Without including the images, transcribe each record precisely as it appears below.
# # #
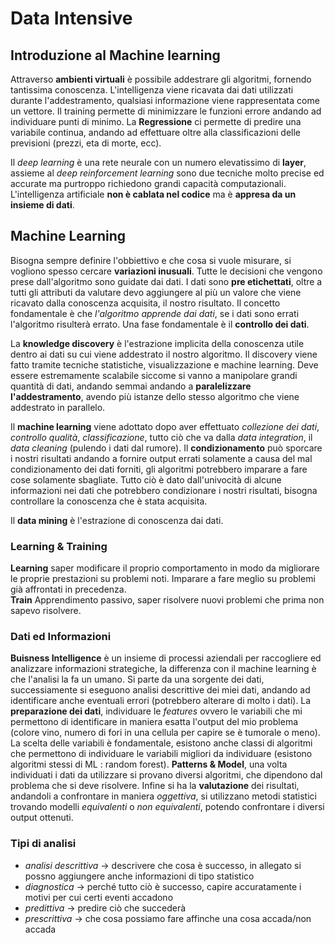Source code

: # Data Intensive

## Introduzione al Machine learning 

Attraverso **ambienti virtuali** è possibile addestrare gli algoritmi, fornendo tantissima conoscenza. L'intelligenza viene ricavata dai dati utilizzati durante l'addestramento, qualsiasi informazione viene rappresentata come un vettore. Il training permette di minimizzare le funzioni errore andando ad individuare punti di minimo. La **Regressione** ci permette di predire una variabile continua, andando ad effettuare oltre alla classificazioni delle previsioni (prezzi, eta di morte, ecc).

Il _deep learning_ è una rete neurale con un numero elevatissimo di **layer**, assieme al _deep reinforcement learning_ sono due tecniche molto precise ed accurate ma purtroppo richiedono grandi capacità computazionali. L'intelligenza artificiale **non è cablata nel codice** ma è **appresa da un insieme di dati**. 

## Machine Learning

Bisogna sempre definire l'obbiettivo e che cosa si vuole misurare, si vogliono spesso cercare **variazioni inusuali**. Tutte le decisioni che vengono prese dall'algoritmo sono guidate dai dati. I dati sono **pre etichettati**, oltre a tutti gli attributi da valutare devo aggiungere al più un valore che viene ricavato dalla conoscenza acquisita, il nostro risultato. Il concetto fondamentale è che _l'algoritmo apprende dai dati_, se i dati sono errati l'algoritmo risulterà errato. Una fase fondamentale è il **controllo dei dati**.

La **knowledge discovery** è l'estrazione implicita della conoscenza utile dentro ai dati su cui viene addestrato il nostro algoritmo. Il discovery viene fatto tramite tecniche statistiche, visualizzazione e machine learning. Deve essere estremamente scalabile siccome si vanno a manipolare grandi quantità di dati, andando semmai andando a **paralelizzare l'addestramento**, avendo più istanze dello stesso algoritmo che viene addestrato in parallelo.

Il **machine learning** viene adottato dopo aver effettuato *collezione dei dati*, *controllo qualità*, *classificazione*, tutto ciò che va dalla *data integration*, il *data cleaning* (pulendo i dati dal rumore). Il **condizionamento** può sporcare i nostri risultati andando a fornire output errati solamente a causa del mal condizionamento dei dati forniti, gli algoritmi potrebbero imparare a fare cose solamente sbagliate. Tutto ciò è dato dall'univocità di alcune informazioni nei dati che potrebbero condizionare i nostri risultati, bisogna controllare la conoscenza che è stata acquisita.

Il **data mining** è l'estrazione di conoscenza dai dati.

### Learning & Training
**Learning** saper modificare il proprio comportamento in modo da migliorare le proprie prestazioni su problemi noti. Imparare a fare meglio su problemi già affrontati in precedenza.  
**Train** Apprendimento passivo, saper risolvere nuovi problemi che prima non sapevo risolvere.

### Dati ed Informazioni

**Buisness Intelligence** è un insieme di processi aziendali per raccogliere ed analizzare informazioni strategiche, la differenza con il machine learning è che l'analisi la fa un umano. Si parte  da una sorgente dei dati, successiamente si eseguono analisi descrittive dei miei dati, andando ad identificare anche eventuali errori (potrebbero alterare di molto i dati). La **preparazione dei dati**, individuare le *features* ovvero le variabili che mi permettono di identificare in maniera esatta l'output del mio problema (colore vino, numero di fori in una cellula per capire se è tumorale o meno). La scelta delle variabili è fondamentale, esistono anche classi di algoritmi che permettono di individuare le variabili migliori da individuare (esistono algoritmi stessi di ML : random forest). **Patterns & Model**, una volta individuati i dati da utilizzare si provano diversi algoritmi, che dipendono dal problema che si deve risolvere. Infine si ha la **valutazione** dei risultati, andandoli a confrontare in maniera *oggettiva*, si utilizzano metodi statistici trovando modelli *equivalenti* o *non equivalenti*, potendo confrontare i diversi output ottenuti. 

### Tipi di analisi

* _analisi descrittiva_ &rarr; descrivere che cosa è successo, in allegato si possno aggiungere anche informazioni di tipo statistico
* _diagnostica_ &rarr; perché tutto ciò è successo, capire accuratamente i motivi per cui certi eventi accadono
* _predittiva_ &rarr; predire ciò che succederà
* _prescrittiva_ &rarr; che cosa possiamo fare affinche una cosa accada/non accada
# # #
### Answer section:
Source code

: # Data Intensive

## Introduzione al Machine learning 

Attraverso **ambienti virtuali** è possibile addestrare gli algoritmi, fornendo tantissima conoscenza. L'intelligenza viene ricavata dai dati utilizzati durante l'addestramento, qualsiasi informazione viene rappresentata come un vettore. Il training permette di minimizzare le funzioni errore andando ad individuare punti di minimo. La **Regressione** ci permette di predire una variabile continua, andando ad effettuare oltre alla classificazioni delle previsioni (prezzi, eta di morte, ecc).

Il _deep learning_ è una rete neurale con un numero elevatissimo di **layer**, assieme al _deep reinforcement learning_ sono due tecniche molto precise ed accurate ma purtroppo richiedono grandi capacità computazionali. L'intelligenza artificiale **non è cablata nel codice** ma è **appresa da un insieme di dati**. 

## Machine Learning

Bisogna sempre definire l'obbiettivo e che cosa si vuole misurare, si vogliono spesso cercare **variazioni inusuali**. Tutte le decisioni che vengono prese dall'algoritmo sono guidate dai dati. I dati sono **pre etichettati**, oltre a tutti gli attributi da valutare devo aggiungere al più un valore che viene ricavato dalla conoscenza acquisita, il nostro risultato. Il concetto fondamentale è che _l'algoritmo apprende dai dati_, se i dati sono errati l'algoritmo risulterà errato. Una fase fondamentale è il **controllo dei dati**.

La **knowledge discovery** è l'estrazione implicita della conoscenza utile dentro ai dati su cui viene addestrato il nostro algoritmo. Il discovery viene fatto tramite tecniche statistiche, visualizzazione e machine learning. Deve essere estremamente scalabile siccome si vanno a manipolare grandi quantità di dati, andando semmai andando a **paralelizzare l'addestramento**, avendo più istanze dello stesso algoritmo che viene addestrato in parallelo.

Il **machine learning** viene adottato dopo aver effettuato *collezione dei dati*, *controllo qualità*, *classificazione*, tutto ciò che va dalla *data integration*, il *data cleaning* (pulendo i dati dal rumore). Il **condizionamento** può sporcare i nostri risultati andando a fornire output errati solamente a causa del mal condizionamento dei dati forniti, gli algoritmi potrebbero imparare a fare cose solamente sbagliate. Tutto ciò è dato dall'univocità di alcune informazioni nei dati che potrebbero condizionare i nostri risultati, bisogna controllare la conoscenza che è stata acquisita.

Il **data mining** è l'estrazione di conoscenza dai dati.

### Learning & Training
**Learning** saper modificare il proprio comportamento in modo da migliorare le proprie prestazioni su problemi noti. Imparare a fare meglio su problemi già affrontati in precedenza.  
**Train** Apprendimento passivo, saper risolvere nuovi problemi che prima non sapevo risolvere.

### Dati ed Informazioni

**Buisness Intelligence** è un insieme di processi aziendali per raccogliere ed analizzare informazioni strategiche, la differenza con il machine learning è che l'analisi la fa un umano. Si parte  da una sorgente dei dati, successiamente si eseguono analisi descrittive dei miei dati, andando ad identificare anche eventuali errori (potrebbero alterare di molto i dati). La **preparazione dei dati**, individuare le *features* ovvero le variabili che mi permettono di identificare in maniera esatta l'output del mio problema (colore vino, numero di fori in una cellula per capire se è tumorale o meno). La scelta delle variabili è fondamentale, esistono anche classi di algoritmi che permettono di individuare le variabili migliori da individuare (esistono algoritmi stessi di ML : random forest). **Patterns & Model**, una volta individuati i dati da utilizzare si provano diversi algoritmi, che dipendono dal problema che si deve risolvere. Infine si ha la **valutazione** dei risultati, andandoli a confrontare in maniera *oggettiva*, si utilizzano metodi statistici trovando modelli *equivalenti* o *non equivalenti*, potendo confrontare i diversi output ottenuti. 

### Tipi di analisi

* _analisi descrittiva_ &rarr; descrivere che cosa è successo, in allegato si possno aggiungere anche informazioni di tipo statistico
* _diagnostica_ &rarr; perché tutto ciò è successo, capire accuratamente i motivi per cui certi eventi accadono
* _predittiva_ &rarr; predire ciò che succederà
* _prescrittiva_ &rarr; che cosa possiamo fare affinche una cosa accada/non accada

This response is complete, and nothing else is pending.